**Activity:** Those lines of the records that contain "Language" are to be located and copied.
Information given: Begin
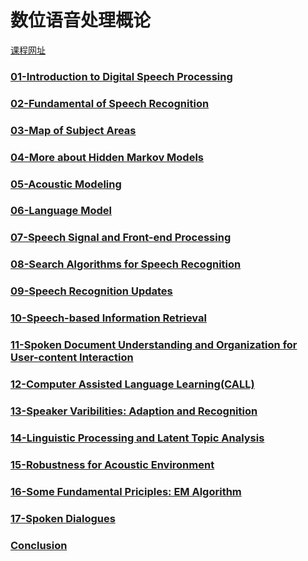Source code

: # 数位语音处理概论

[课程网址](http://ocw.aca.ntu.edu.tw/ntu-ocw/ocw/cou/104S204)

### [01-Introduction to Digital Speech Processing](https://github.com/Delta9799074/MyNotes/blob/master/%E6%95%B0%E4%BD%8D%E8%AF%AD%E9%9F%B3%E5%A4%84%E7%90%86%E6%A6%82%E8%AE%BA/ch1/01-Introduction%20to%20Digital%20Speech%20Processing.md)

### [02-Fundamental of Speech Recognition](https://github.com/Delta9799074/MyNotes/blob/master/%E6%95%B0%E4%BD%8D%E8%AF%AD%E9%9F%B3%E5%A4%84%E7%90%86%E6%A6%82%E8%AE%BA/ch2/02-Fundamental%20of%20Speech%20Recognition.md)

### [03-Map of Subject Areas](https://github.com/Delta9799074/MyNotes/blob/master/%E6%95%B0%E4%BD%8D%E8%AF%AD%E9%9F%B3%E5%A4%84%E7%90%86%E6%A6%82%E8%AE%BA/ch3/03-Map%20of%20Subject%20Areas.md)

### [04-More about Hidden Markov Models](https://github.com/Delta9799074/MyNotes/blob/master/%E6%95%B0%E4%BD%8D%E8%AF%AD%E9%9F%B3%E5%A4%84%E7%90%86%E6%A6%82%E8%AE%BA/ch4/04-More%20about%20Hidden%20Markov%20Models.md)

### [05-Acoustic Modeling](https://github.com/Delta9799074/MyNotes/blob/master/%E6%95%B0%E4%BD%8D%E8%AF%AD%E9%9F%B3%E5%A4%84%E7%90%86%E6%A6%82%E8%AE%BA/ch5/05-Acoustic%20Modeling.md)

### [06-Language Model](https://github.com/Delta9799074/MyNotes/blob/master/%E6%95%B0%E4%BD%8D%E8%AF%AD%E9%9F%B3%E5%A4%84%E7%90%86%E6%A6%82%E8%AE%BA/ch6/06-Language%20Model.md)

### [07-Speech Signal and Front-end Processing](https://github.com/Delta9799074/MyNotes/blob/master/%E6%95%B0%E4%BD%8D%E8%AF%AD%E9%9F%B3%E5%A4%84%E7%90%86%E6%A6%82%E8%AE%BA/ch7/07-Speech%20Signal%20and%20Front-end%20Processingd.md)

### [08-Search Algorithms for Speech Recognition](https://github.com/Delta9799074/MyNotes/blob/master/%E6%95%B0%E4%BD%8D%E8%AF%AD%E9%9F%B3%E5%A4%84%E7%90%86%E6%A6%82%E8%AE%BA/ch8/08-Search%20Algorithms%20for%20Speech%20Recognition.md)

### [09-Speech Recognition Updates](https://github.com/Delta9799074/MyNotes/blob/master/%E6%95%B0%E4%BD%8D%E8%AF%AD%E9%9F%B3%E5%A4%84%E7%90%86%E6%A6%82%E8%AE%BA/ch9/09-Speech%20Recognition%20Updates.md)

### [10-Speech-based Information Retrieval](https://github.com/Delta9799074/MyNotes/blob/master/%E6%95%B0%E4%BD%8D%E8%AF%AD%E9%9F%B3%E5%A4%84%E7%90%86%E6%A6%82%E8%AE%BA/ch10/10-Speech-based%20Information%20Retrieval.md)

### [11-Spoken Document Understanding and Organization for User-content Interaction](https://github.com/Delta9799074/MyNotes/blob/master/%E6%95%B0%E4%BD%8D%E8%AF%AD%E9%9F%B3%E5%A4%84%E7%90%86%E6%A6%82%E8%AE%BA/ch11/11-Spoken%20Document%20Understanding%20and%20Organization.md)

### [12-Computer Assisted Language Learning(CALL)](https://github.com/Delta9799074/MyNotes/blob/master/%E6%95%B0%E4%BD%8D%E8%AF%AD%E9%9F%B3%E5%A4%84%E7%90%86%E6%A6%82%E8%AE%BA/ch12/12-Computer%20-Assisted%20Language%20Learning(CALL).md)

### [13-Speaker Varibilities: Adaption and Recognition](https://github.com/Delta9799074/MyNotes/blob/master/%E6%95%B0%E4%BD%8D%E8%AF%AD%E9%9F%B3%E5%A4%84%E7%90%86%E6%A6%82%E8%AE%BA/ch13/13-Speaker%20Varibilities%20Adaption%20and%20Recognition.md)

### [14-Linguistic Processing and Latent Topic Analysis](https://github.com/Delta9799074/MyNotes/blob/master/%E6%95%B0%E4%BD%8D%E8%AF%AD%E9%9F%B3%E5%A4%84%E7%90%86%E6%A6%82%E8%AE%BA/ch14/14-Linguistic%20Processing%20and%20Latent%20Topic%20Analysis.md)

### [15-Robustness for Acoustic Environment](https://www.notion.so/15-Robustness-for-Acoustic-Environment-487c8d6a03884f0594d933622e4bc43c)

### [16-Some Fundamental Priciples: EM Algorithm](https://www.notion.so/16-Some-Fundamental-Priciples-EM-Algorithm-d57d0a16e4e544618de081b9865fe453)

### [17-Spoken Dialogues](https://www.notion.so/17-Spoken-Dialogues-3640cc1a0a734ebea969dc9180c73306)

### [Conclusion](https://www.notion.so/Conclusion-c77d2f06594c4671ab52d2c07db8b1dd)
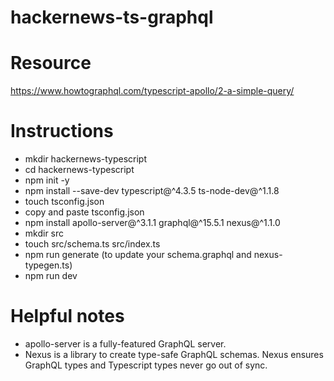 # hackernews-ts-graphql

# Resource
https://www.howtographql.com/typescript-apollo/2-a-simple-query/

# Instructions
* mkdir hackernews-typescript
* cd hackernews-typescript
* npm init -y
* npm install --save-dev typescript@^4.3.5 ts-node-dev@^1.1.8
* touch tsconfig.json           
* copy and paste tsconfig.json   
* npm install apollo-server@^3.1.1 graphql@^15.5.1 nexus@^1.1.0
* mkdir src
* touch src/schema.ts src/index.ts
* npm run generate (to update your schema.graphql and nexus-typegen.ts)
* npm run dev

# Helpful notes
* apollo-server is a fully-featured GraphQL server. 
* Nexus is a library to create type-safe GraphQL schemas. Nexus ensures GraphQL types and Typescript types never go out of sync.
Information given: End
**Solution for this task:**
### [06-Language Model](https://github.com/Delta9799074/MyNotes/blob/master/%E6%95%B0%E4%BD%8D%E8%AF%AD%E9%9F%B3%E5%A4%84%E7%90%86%E6%A6%82%E8%AE%BA/ch6/06-Language%20Model.md)
### [12-Computer Assisted Language Learning(CALL)](https://github.com/Delta9799074/MyNotes/blob/master/%E6%95%B0%E4%BD%8D%E8%AF%AD%E9%9F%B3%E5%A4%84%E7%90%86%E6%A6%82%E8%AE%BA/ch12/12-Computer%20-Assisted%20Language%20Learning(CALL).md)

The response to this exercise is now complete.